Nous donnons (4) l’une d’elles que nous trouvons indiquée assez finement dans un manuscrit français du XVe siècle de la bibliothèque de Munich. Elle est faite entièrement de pierre, recouverte de plomb et posée au-dessus d’une porte.

Les guerres d’Italie de la fin du XVe siècle inspirèrent aux seigneurs français le goût des loges ; mais les architectes du commencement de la Renaissance, qui conservaient les traditions sensées de l’art de notre pays, se décidèrent difficilement à leur donner l’aspect d’une construction ouverte sur trois côtés ; ils les traitaient plutôt comme des portiques bas d’une longueur réduite, s’ouvrant seulement par la face.

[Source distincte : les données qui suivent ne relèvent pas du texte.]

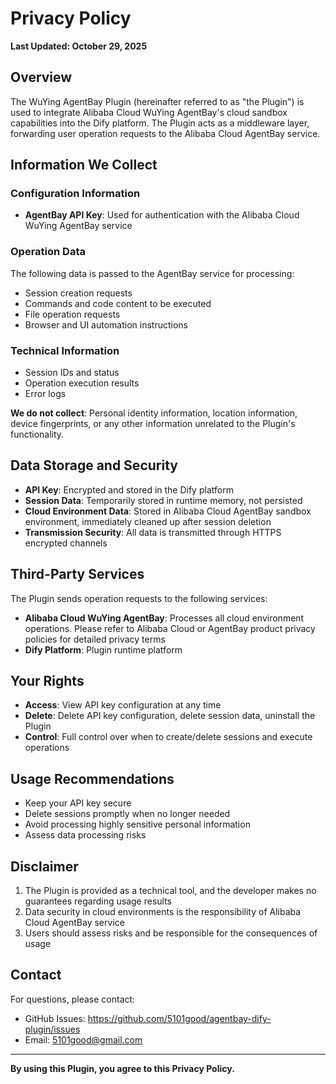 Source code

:# Privacy Policy

**Last Updated: October 29, 2025**

## Overview

The WuYing AgentBay Plugin (hereinafter referred to as "the Plugin") is used to integrate Alibaba Cloud WuYing AgentBay's cloud sandbox capabilities into the Dify platform. The Plugin acts as a middleware layer, forwarding user operation requests to the Alibaba Cloud AgentBay service.

## Information We Collect

### Configuration Information
- **AgentBay API Key**: Used for authentication with the Alibaba Cloud WuYing AgentBay service

### Operation Data
The following data is passed to the AgentBay service for processing:
- Session creation requests
- Commands and code content to be executed
- File operation requests
- Browser and UI automation instructions

### Technical Information
- Session IDs and status
- Operation execution results
- Error logs

**We do not collect**: Personal identity information, location information, device fingerprints, or any other information unrelated to the Plugin's functionality.

## Data Storage and Security

- **API Key**: Encrypted and stored in the Dify platform
- **Session Data**: Temporarily stored in runtime memory, not persisted
- **Cloud Environment Data**: Stored in Alibaba Cloud AgentBay sandbox environment, immediately cleaned up after session deletion
- **Transmission Security**: All data is transmitted through HTTPS encrypted channels

## Third-Party Services

The Plugin sends operation requests to the following services:
- **Alibaba Cloud WuYing AgentBay**: Processes all cloud environment operations. Please refer to Alibaba Cloud or AgentBay product privacy policies for detailed privacy terms
- **Dify Platform**: Plugin runtime platform

## Your Rights

- **Access**: View API key configuration at any time
- **Delete**: Delete API key configuration, delete session data, uninstall the Plugin
- **Control**: Full control over when to create/delete sessions and execute operations

## Usage Recommendations

- Keep your API key secure
- Delete sessions promptly when no longer needed
- Avoid processing highly sensitive personal information
- Assess data processing risks

## Disclaimer

1. The Plugin is provided as a technical tool, and the developer makes no guarantees regarding usage results
2. Data security in cloud environments is the responsibility of Alibaba Cloud AgentBay service
3. Users should assess risks and be responsible for the consequences of usage

## Contact

For questions, please contact:
- GitHub Issues: https://github.com/5101good/agentbay-dify-plugin/issues
- Email: 5101good@gmail.com

---

**By using this Plugin, you agree to this Privacy Policy.** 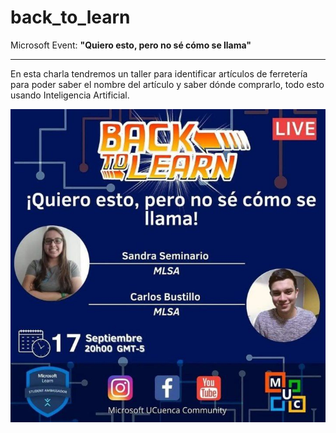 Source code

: # back_to_learn
Microsoft Event: **"Quiero esto, pero no sé cómo se llama"**
<hr>

En esta charla tendremos un taller para identificar artículos de ferretería para poder saber el nombre del artículo y saber dónde comprarlo, todo esto usando Inteligencia Artificial.

![Afiche](https://github.com/cabustillo13/back_to_learn/blob/main/recursos/afiche.jpg)
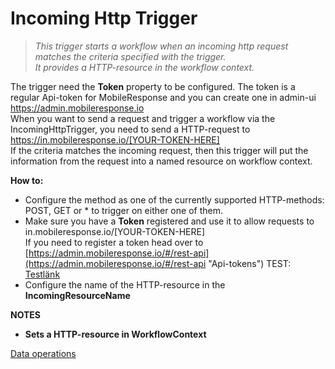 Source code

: # Incoming Http Trigger
>*This trigger starts a workflow when an incoming http request matches the criteria specified with the trigger.  
>It provides a HTTP-resource in the workflow context.*  

The trigger need the **Token** property to be configured. The token is a regular Api-token for MobileResponse and you can create one in admin-ui https://admin.mobileresponse.io  
When you want to send a request and trigger a workflow via the IncomingHttpTrigger, you need to send a HTTP-request to https://in.mobileresponse.io/[YOUR-TOKEN-HERE]  
If the criteria matches the incoming request, then this trigger will put the information from the request into a named resource on workflow context.


**How to:**  

- Configure the method as one of the currently supported HTTP-methods: POST, GET or * to trigger on either one of them.
- Make sure you have a **Token** registered and use it to allow requests to in.mobileresponse.io/[YOUR-TOKEN-HERE]   
If you need to register a token head over to [https://admin.mobileresponse.io/#/rest-api](https://admin.mobileresponse.io/#/rest-api "Api-tokens") TEST: <a href="https://admin.mobileresponse.io/#/rest-api">Testlänk</a>
- Configure the name of the HTTP-resource in the **IncomingResourceName**

**NOTES**

- **Sets a HTTP-resource in WorkflowContext**


[Data operations](Dataoperations.md)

Au sommet de l’escalier de la Chambre des Comptes, à Paris, il y avait ainsi un vestibule non vitré qui pouvait bien passer pour une loge (voyez Escalier, figure 3). Ce vestibule se composait de deux travées ouvertes sur la cour de la Sainte-Chapelle ; ses arcades, dépourvues de vitrages comme celles de l’escalier, étaient flanquées de contre-forts décorés de statues[1]. La loge, premier vestibule de la chambre, était fort riche, ainsi qu’on en peut juger par notre figure 5, qui en donne une perspective extérieure.
Au-dessous, à rez-de-chaussée, était la porte des logements du premier huissier et du receveur des épices. Le grand palier couvert que nous donnons ici comme une loge tenait lieu de petite salle des pas-perdus. Nous possédons à Paris un monument très-remarquable par le style de son architecture et qui était traité à la manière des loges italiennes, c’est le monument dont on a fait la fontaine des Innocents. Cette loge se composait de trois arcades, deux de face et une en retour. Dans le soubassement, au-dessous de l’arcade en retour, sur la rue, en dehors, était une fontaine. Des balustrades se trouvaient entre les pieds-droits[2]. La loge et fontaine des Innocents était élevée au coin de la rue Saint-Denis et de la rue aux Fers. Pierre Lescot en fut l’architecte et Jean Goujon le sculpteur. En 1785, on la déposa pièce à pièce et on en fit le monument que nous avons vu restaurer depuis peu, monument auquel il est bien difficile aujourd’hui de donner une signification, car on ne comprend pas trop pourquoi on a eu l’idée de placer une fontaine jaillissante à six ou huit mètres de hauteur au-dessus du sol, et pourquoi, la mettant si haut, on a jugé nécessaire de la faire couler à l’abri de la pluie, sous un dôme. On admet une fontaine couverte si elle est à la portée des passants, mais un jet d’eau couronnant une pyramide de cuvettes n’a vraiment pas besoin de parapluie. Après tout, les charmantes sculptures du monument nous restent, et il y aurait mauvaise grâce à se plaindre des transformations étranges qu’on a fait subir à l’architecture de Pierre Lescot.

  1. Voyez l’œuvre d’Israël Silvestre, Mérian, et, dans la Topographie de la France, Bibl. imp., de grands dessins de la façade de la Chambre des Comptes.
  2. Voyez l’œuvre d’Israël Sylvestre, Marot, Mérian, Félibien.